> _Aim of the task_: Copy nothing but the lines from the opening of the entries through the line that contains "4. Telegram： https://t.me/madaraful", exactly as written. Drop the pictures.

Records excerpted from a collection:
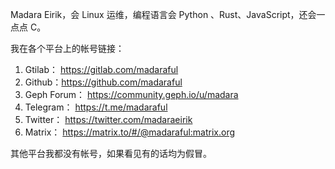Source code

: Madara Eirik，会 Linux 运维，编程语言会 Python 、Rust、JavaScript，还会一点点 C。

我在各个平台上的帐号链接：

1. Gtilab： https://gitlab.com/madaraful
2. Github：https://github.com/madaraful
3. Geph Forum： https://community.geph.io/u/madara
4. Telegram： https://t.me/madaraful
5. Twitter： https://twitter.com/madaraeirik
6. Matrix： https://matrix.to/#/@madaraful:matrix.org

其他平台我都没有帐号，如果看见有的话均为假冒。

> _Expected output_:
Source code

: Madara Eirik，会 Linux 运维，编程语言会 Python 、Rust、JavaScript，还会一点点 C。

我在各个平台上的帐号链接：

1. Gtilab： https://gitlab.com/madaraful
2. Github：https://github.com/madaraful
3. Geph Forum： https://community.geph.io/u/madara
4. Telegram： https://t.me/madaraful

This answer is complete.